CHP'li Turan Aydoğan, teklifin İstanbul Sözleşmesi'nin getirdiği birçok hakkı tırpanladığını savunurken, "O sözleşmedeki ısrarlı takibi kuşa çevirdiniz. Hiçbir koşulda infazı mümkün olmayan ceza artırımları yaparak insanlara şirinlik yapmaya çalışıyorsunuz. Yok 'Altı aydı, dokuz aya çıkardık.' Çıkarsanız ne olur, çıkarmasanız ne olur? Bu ülkedeki infaz kanunlarından haberiniz yok. Açık, net söylüyorum: Ben bu ülkenin yetkilisi olacağım, kararına 'Cilveli davrandı' diyen hâkimi bir gün orada barındırmam" ifadelerini kullandı.
'Eksik ama olumlu'
CHP'li Gülizar Biçer Karaca, İstanbul Sözleşmesi kapsamında AB ve Avrupa Komisyonu'ndan Kasım 2019'da 800 bin Euro'luk hibe alındığını, Mart 2021'de ise sözleşmeden çıkıldığını hatırlatarak, "Aldığınız parayla 'Mayıs 2022'ye kadar uygulayacağız' dediğiniz projelerin hiçbirini yapmadınız. Şimdi, o 800 bin Euro'yu niye aldınız, İstanbul Sözleşmesi'nden niye çekildiniz?" diye sordu. Karaca, kadına karşı işlenen suçlarda iyi hâl indirimini kaldıran düzenlemeye ilişkin de, "'Kravat indirimi' denen düzenlemeyi getirmişsiniz. Eksik ama tabi ki olumlu ama 'Beyaz pantolon giydi' diye, 'kırmızı ruj sürdü diye öldürdüm' diyenlere uygulanan haksız tahrik ne olacak? Kamuoyunda 'erkeklik indirimi' diye adlandırılan haksız tahrik konusunda neden burada hiçbir düzenleme yok?" ifadelerini kullandı. Sözleşmeden çıkılması konusunda HDP'li Filiz Kerestecioğlu "Çok küçük bir erkek grubunun manipülasyonu nedeniyle, bir küçük erkek grubunun refahına kadınlar helak edildi" dedi.

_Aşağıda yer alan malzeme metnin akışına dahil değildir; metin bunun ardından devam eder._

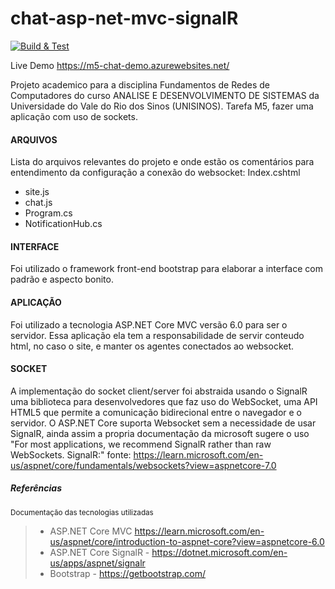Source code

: # chat-asp-net-mvc-signalR
[![Build & Test](https://github.com/gugufaustino/chat-asp-net-mvc-signalR/actions/workflows/dotnet.yml/badge.svg)](https://github.com/gugufaustino/chat-asp-net-mvc-signalR/actions/workflows/dotnet.yml)

Live Demo https://m5-chat-demo.azurewebsites.net/

Projeto academico para a disciplina Fundamentos de Redes de Computadores do curso ANALISE E DESENVOLVIMENTO DE SISTEMAS da Universidade do Vale do Rio dos Sinos (UNISINOS).
Tarefa M5, fazer uma aplicação com uso de sockets.

#### ARQUIVOS

Lista do arquivos relevantes do projeto e onde estão os comentários para entendimento da configuração a conexão do websocket:
Index.cshtml
- site.js
- chat.js
- Program.cs
- NotificationHub.cs

#### INTERFACE

Foi utilizado o framework front-end bootstrap para elaborar a interface com padrão e aspecto bonito.

#### APLICAÇÃO

Foi utilizado a tecnologia ASP.NET Core MVC versão 6.0 para ser o servidor. Essa aplicação ela tem a responsabilidade de servir conteudo html, no caso o site, e manter os agentes conectados ao websocket.

#### SOCKET

A implementação do socket client/server foi abstraida usando o SignalR uma biblioteca para desenvolvedores que faz uso do WebSocket, uma API HTML5 que permite a comunicação bidirecional entre o navegador e o servidor.
O ASP.NET Core suporta Websocket sem a necessidade de usar SignalR, ainda assim a propria documentação da microsoft sugere o uso "For most applications, we recommend SignalR rather than raw WebSockets. SignalR:" fonte:
 https://learn.microsoft.com/en-us/aspnet/core/fundamentals/websockets?view=aspnetcore-7.0

##### Referências
<sub>Documentação das tecnologias utilizadas</sub>
> - ASP.NET Core MVC https://learn.microsoft.com/en-us/aspnet/core/introduction-to-aspnet-core?view=aspnetcore-6.0
> - ASP.NET Core SignalR - https://dotnet.microsoft.com/en-us/apps/aspnet/signalr
> - Bootstrap - https://getbootstrap.com/
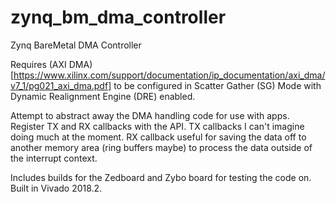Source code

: # zynq_bm_dma_controller
Zynq BareMetal DMA Controller

Requires (AXI DMA)[https://www.xilinx.com/support/documentation/ip_documentation/axi_dma/v7_1/pg021_axi_dma.pdf] to be configured in Scatter Gather (SG) Mode with Dynamic Realignment Engine (DRE) enabled.

Attempt to abstract away the DMA handling code for use with apps. Register TX and RX callbacks with the API. TX callbacks I can't imagine doing much at the moment. RX callback useful for saving the data off to another memory area (ring buffers maybe) to process the data outside of the interrupt context.

Includes builds for the Zedboard and Zybo board for testing the code on. Built in Vivado 2018.2.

AK Partili Öznur Çalık ise, şiddetle mücadelede uygulamadan kaynaklanan aksaklıklar olduğunu belirterek, teklifin "kadına yönelik şiddetle mücadelede cezasızlık algısını ortadan kaldıracak" önemli bir düzenleme olacağını vurguladı. Çalık, İstanbul Sözleşmesi'ne ilişkin de imza koyan-koymayan, imza koyup onaylamayan ülkeleri sıralayarak, "Dolayısıyla sadece Türkiye'de değil, neredeyse diğer ülkelerde de tartışılan bir metindir. Bizim kadına yönelik şiddetle mücadelemiz, bir hukuki metinle başlamadı ve bir hukuki metinle de bitmeyecek” diye konuştu. Çalık, eski eşi Halis Serbest tarafından önce yüzüne kezzap atılan ardından da kurşunlanarak öldürülen şarkıcı Bergen'i hatırlatarak, "Maktul Bergen ile sanık arasında yaşanan bu süreç maalesef takdir indirimi uygulanmak suretiyle
15 yıl ağır hapis cezası ile sonuçlanmış. İyi hâl indiriminin sadece Bergen üzerinden bizde yarattığı travmayı söylemek için ifade ediyorum" ifadelerini kullanması dikkati çekti.
‘Şiddet faili kaydı’ önerisi
Muhalefet teklifin sağlıkta şiddete yönelik maddelerinin soruna çözüm olmayacağını savunurken, CHP’li Gamze Akkuş İlgezdi, “Sağlıkta şiddetten hüküm giymiş birinin herhangi bir sağlık kuruluşuna başvurduğunda başvuru sırasında bu kaydın ortaya çıkmasının ve ilgililerin bu konuda bilgilendirilmesinin gerektiğini düşünüyorum” dedi.